Jaakko Suutala is an assistant professor of artificial intelligence in Biomimetics and Intelligent Systems group in the Faculty of Information Technology and Electrical Engineering at University of Oulu, Finland. He received the M.Sc. degree in information engineering in 2004, and the D.Sc. degree in computer science and engineering in 2012, both from University of Oulu. In 2007 he was a visiting researcher at Tokyo University of Agriculture and Technology, Japan. His research interests are machine learning, statistical signal processing, and data science. He is a co-founder and technical advisor of IndoorAtlas Ltd., indoor localization spin-off company from University Oulu.

Henk Wymeersch obtained the Ph.D. degree in Electrical Engineering/Applied Sciences in 2005 from Ghent University, Belgium. He is currently a Professor of Communication Systems with the Department of Electrical Engineering at Chalmers University of Technology, Sweden. He is also a Distinguished Research Associate with Eindhoven University of Technology. Prior to joining Chalmers, he was a postdoctoral researcher from 2005 until 2009 with the Laboratory for Information and Decision Systems at the Massachusetts Institute of Technology. Prof. Wymeersch served as Associate Editor for IEEE Communication Letters (2009-2013), IEEE Transactions on Wireless Communications (since 2013), and IEEE Transactions on Communications (2016-2018). During 2019-2021, he is a IEEE Distinguished Lecturer with the Vehicular Technology Society.
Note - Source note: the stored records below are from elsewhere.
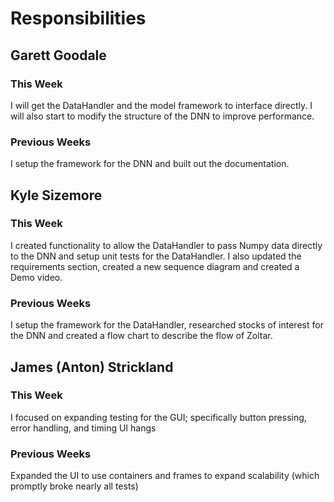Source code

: # Responsibilities

## Garett Goodale

### This Week
I will get the DataHandler and the model framework to interface directly. I will also start to modify the structure of the DNN to improve performance.

### Previous Weeks
I setup the framework for the DNN and built out the documentation.

## Kyle Sizemore

### This Week
I created functionality to allow the DataHandler to pass Numpy data directly to the DNN and setup unit tests for the DataHandler. I also updated the requirements section, created a new sequence diagram and created a Demo video.

### Previous Weeks
I setup the framework for the DataHandler, researched stocks of interest for the DNN and created a flow chart to describe the flow of Zoltar.

## James (Anton) Strickland

### This Week
I focused on expanding testing for the GUI; specifically button pressing, error handling, and timing UI hangs

### Previous Weeks
Expanded the UI to use containers and frames to expand scalability (which promptly broke nearly all tests)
His current research interests include the convergence of communication and sensing, in a 5G and Beyond 5G context.

Tommy Svensson is full Professor in Communication Systems at Chalmers University of Technology in Gothenburg, Sweden, leading Wireless Systems research on air interface and networking technologies for access, backhaul/ fronthaul in 5G and Beyond/ 6G mobile communications. He received a Ph.D. in Information theory from Chalmers in 2003, has worked at Ericsson AB with core networks, radio access networks, and microwave transmission products, and has been deeply involved in European research towards 4G and 5G system concepts. His research interests include design and analysis of physical layer algorithms, multiple access, resource allocation, cooperative MIMO systems, C-V2X, and satellite networks. He has co-authored 5 books, 89 journal papers, 127 conference papers and 53 public EU projects deliverables. He has been editor of IEEE TWC, WCL, and is founding editorial board member and editor of IEEE JSAC Series on
Machine Learning in Communications and Networks.
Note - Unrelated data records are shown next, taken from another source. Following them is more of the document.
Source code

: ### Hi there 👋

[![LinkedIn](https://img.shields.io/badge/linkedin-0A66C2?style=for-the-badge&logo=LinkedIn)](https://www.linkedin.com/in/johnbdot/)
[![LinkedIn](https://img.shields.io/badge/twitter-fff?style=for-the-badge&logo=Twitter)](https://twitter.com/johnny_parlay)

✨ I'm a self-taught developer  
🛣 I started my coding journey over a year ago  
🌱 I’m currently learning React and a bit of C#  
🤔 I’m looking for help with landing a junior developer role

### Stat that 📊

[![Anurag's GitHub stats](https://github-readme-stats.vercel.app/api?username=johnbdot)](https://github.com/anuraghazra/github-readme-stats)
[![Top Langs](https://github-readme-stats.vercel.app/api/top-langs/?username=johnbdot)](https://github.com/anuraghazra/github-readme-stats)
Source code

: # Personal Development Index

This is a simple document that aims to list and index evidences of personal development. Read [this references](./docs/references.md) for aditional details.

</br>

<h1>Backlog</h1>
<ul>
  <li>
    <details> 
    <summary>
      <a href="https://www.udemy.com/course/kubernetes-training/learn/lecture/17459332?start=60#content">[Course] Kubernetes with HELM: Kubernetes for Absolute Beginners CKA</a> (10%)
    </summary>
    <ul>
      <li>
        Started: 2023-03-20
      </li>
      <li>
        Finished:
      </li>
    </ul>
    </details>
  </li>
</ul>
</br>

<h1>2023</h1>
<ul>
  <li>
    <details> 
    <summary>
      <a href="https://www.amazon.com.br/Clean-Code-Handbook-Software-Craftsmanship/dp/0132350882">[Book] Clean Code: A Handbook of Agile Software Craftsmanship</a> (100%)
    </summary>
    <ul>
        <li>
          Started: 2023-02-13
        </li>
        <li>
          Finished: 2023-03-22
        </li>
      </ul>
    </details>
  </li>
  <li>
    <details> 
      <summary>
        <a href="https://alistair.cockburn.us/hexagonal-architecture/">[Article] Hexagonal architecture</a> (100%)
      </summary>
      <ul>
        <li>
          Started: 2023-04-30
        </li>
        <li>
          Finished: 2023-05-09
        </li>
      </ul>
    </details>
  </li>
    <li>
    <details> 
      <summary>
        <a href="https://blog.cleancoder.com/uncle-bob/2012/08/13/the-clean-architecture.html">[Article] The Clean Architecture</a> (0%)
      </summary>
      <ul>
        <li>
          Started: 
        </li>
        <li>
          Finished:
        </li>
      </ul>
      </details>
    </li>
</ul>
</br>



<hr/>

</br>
André Noll Barreto (Senior Member, IEEE) received the M.Sc. degree from Catholic University (PUC-Rio), Rio de Janeiro, Brazil, in 1996, and the Ph.D. degree from Technische Universität Dresden, Germany, in 2001, both in Electrical Engineering. After several positions in academia and industry in Switzerland (IBM Research) and Brazil (Claro, Nokia Technology Institute/INDT, Universidade de Brasília, Ektrum), he joined Barkhausen Institut, Dresden, Germany, in 2018, where he is leading the Wireless Connectivity research group. He is currently investigating wireless communications for a reliable, resilient, and secure Internet of Things, and is particularly interested in the topic of joint communications and sensing

Organizers

The webinar series is organized by the Finnish 6G Flagship program and representatives of the 6G White Paper Expert Groups. For more information please contact us via 6gflagship@oulu.fi.
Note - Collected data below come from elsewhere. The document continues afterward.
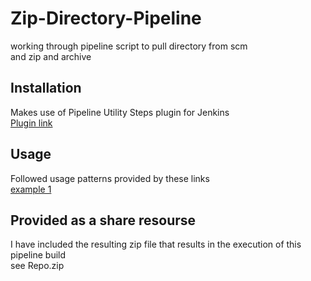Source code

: # Zip-Directory-Pipeline

working through pipeline script to pull directory from scm  
and zip and archive

## Installation

Makes use of Pipeline Utility Steps plugin for Jenkins  
[Plugin link](https://plugins.jenkins.io/pipeline-utility-steps/)


## Usage

Followed usage patterns provided by these links  
[example 1](https://stackoverflow.com/questions/48352443/jenkins-pipeline-utility-steps-zip-zipfile)  


## Provided as a share resourse
I have included the resulting zip file that results in the execution of this pipeline build  
see Repo.zip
Highlights of the 6G White Paper on Localization and Sensing

We discuss the 6G convergent communication, localization and sensing systems by addressing the following indispensable aspects: i) we first identified the most promising technologies which will most likely pave the way towards the next generation of wireless communication systems, then ii) based on the desired features of the upcoming 6G networks and the opportunities created by the enabling technologies, we discuss interesting new applications which will impact the way we live, interact with our environment, and do business, finally iii) we discuss challenges and identify future directions to realize truly intelligent 6G wireless systems that will not only provide ubiquitous communication but also empower high accuracy localization and high-resolution sensing services.